Material supplied
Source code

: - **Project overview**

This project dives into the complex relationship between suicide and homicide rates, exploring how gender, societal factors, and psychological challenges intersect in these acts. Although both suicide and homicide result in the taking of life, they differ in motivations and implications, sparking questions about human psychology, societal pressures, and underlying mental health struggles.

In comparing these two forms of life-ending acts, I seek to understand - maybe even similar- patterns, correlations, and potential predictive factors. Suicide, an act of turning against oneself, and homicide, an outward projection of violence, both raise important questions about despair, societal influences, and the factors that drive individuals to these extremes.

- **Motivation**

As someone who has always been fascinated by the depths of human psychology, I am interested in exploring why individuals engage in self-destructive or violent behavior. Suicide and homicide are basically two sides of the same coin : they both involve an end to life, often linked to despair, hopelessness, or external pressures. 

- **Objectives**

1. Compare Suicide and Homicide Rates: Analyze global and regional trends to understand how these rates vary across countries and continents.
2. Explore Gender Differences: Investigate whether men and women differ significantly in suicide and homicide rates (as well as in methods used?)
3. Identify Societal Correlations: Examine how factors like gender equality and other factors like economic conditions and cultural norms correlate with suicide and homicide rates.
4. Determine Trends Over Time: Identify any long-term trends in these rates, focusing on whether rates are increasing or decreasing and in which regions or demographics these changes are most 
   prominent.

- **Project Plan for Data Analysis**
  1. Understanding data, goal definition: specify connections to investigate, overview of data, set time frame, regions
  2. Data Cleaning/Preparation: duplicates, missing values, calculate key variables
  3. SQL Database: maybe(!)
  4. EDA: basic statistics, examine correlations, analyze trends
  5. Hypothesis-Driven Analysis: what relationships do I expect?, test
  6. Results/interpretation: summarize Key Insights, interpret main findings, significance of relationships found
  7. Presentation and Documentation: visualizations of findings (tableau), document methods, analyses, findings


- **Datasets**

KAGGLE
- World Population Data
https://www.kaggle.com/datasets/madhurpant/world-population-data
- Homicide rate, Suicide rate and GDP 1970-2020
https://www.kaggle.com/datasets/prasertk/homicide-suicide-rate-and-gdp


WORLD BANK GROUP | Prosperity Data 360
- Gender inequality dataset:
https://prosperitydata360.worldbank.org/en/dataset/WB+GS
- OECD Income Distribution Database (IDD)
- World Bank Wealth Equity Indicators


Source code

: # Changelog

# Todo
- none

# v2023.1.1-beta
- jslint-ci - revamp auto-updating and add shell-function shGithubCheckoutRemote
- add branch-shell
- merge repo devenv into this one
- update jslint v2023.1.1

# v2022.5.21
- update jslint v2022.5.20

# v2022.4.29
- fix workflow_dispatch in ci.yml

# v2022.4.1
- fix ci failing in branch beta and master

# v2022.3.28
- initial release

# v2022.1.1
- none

Your goal
Output only the lines from the line that contains "# v2022.4.1" through the end of the entries, both included, exactly as they appear.

Answer space
# v2022.4.1
- fix ci failing in branch beta and master

# v2022.3.28
- initial release

# v2022.1.1
- none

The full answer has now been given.